Sin embargo, los gozosos duran poco. Una vez terminada la cuaresma y volteada la página de las piadosas solemnidades santas y la efímera efervescencia turística, Popayán y el Cauca regresan a su triste y penosa realidad. Patética, la definió hace algunos años, su exgobernador Temístocles Ortega, un autodefinido liberal que acaba de montarse en el bus petrista. Este departamento, junto con Chocó y La Guajira, concentran los mayores niveles de pobreza monetaria en el país, según el Dane. Enfrentan un pasado y un presente tormentosos, semejantes a los que han lacerado a otras regiones de envidiable riqueza natural en esta Colombia mal gobernada e inequitativa.
Las bondades de su fértil territorio, sumadas a su estratégica posición geográfica, lo han convertido, en epicentro de barbarie y violencia, bajo sometimiento de narcotraficantes, paramilitares, sicarios, guerrilleros y mineros ilegales, que se disputan, tanto el control del territorio, como las rentas ilícitas y las rutas que facilitan su accionar delictivo. Una lluvia de plagas, peores que las registradas en los relatos bíblicos, la inundan de miseria y le producen desasosiego, muertes y desplazamientos, que afectan, en particular, a comunidades indígenas y campesinas. El pasado fin de semana un común enfrentamiento entre grupos criminales conmocionó a la población de Balboa.
El Cauca es un departamento desamparado, en el que ni Gobierno Nacional ni autoridades locales ni clase política ni Fuerzas Militares ni Policía parecen estar en capacidad de liberarlo de esa pesada e imperecedera cruz. El acogedor espíritu religioso de la Semana Mayor en Popayán, que tanto atrae al turismo como señal de solidaridad y tolerancia, contrasta con los elevados índices de desigualdad e injusticia social a los que está condenado este pueblo católico que, en medio de una indolencia sin “misterios”, a diario vive los dolorosos.

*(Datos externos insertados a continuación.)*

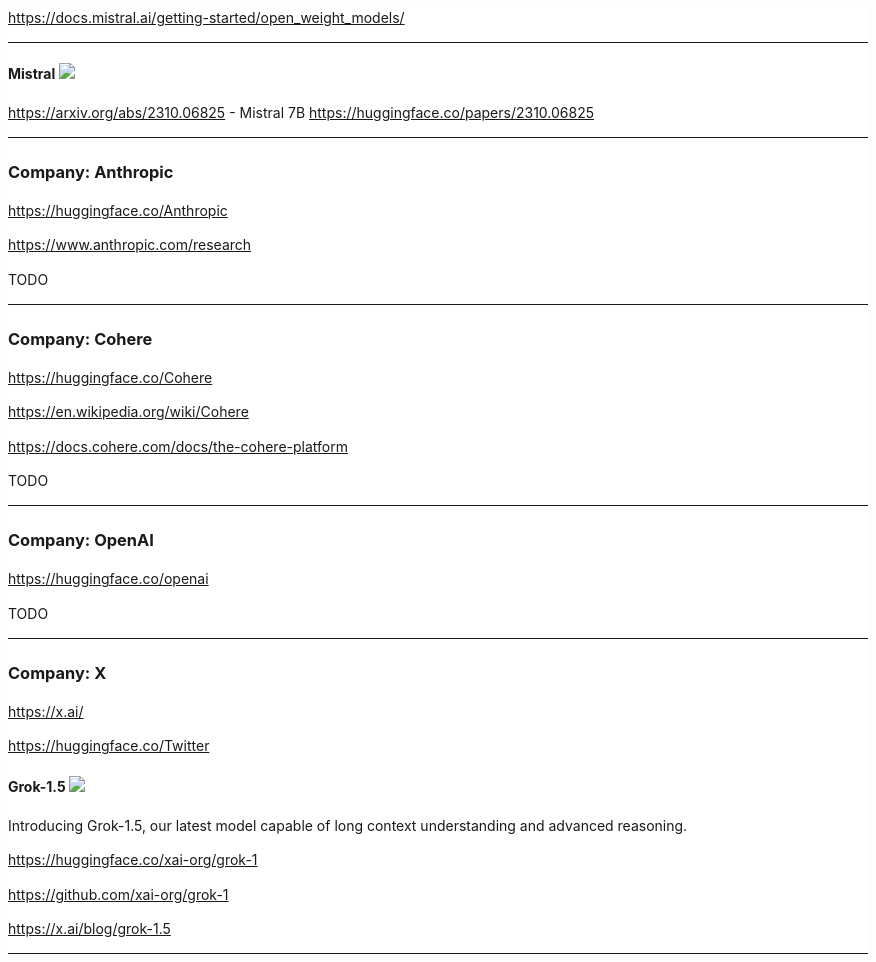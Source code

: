 https://docs.mistral.ai/getting-started/open_weight_models/

---

#### Mistral ![](https://img.shields.io/badge/LLM-blue)

https://arxiv.org/abs/2310.06825 - Mistral 7B
https://huggingface.co/papers/2310.06825

---

### Company: Anthropic

https://huggingface.co/Anthropic

https://www.anthropic.com/research

TODO

---

### Company: Cohere

https://huggingface.co/Cohere

https://en.wikipedia.org/wiki/Cohere

https://docs.cohere.com/docs/the-cohere-platform

TODO

---

### Company: OpenAI

https://huggingface.co/openai

TODO

---

### Company: X

https://x.ai/

https://huggingface.co/Twitter

#### Grok-1.5 ![](https://img.shields.io/badge/LLM-blue)

Introducing Grok-1.5, our latest model capable of long context understanding and advanced reasoning.

https://huggingface.co/xai-org/grok-1

https://github.com/xai-org/grok-1

https://x.ai/blog/grok-1.5

---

En campo ajeno. Solo hasta cuando la bola de nieve se le vino encima reaccionó el candidato Petro para aclarar su confusa propuesta de perdón social y su extraña relación con la visita de un hermano suyo a la cárcel de La Picota para entrevistarse con reclusos condenados por corrupción y otros delitos. Un papayazo más, de los que suele dar, sobre el que se aprovechan sus contrincantes, dadas sus tardías acrobacias retóricas para calmar las aguas. Y a propósito, de ¿qué hablarían el exprecandidato Álex Char y el exgobernador de Antioquia Luis Alfredo Ramos, condenado por paramilitarismo, durante un encuentro en una panadería de Medellín, escasamente reseñado por un par de medios?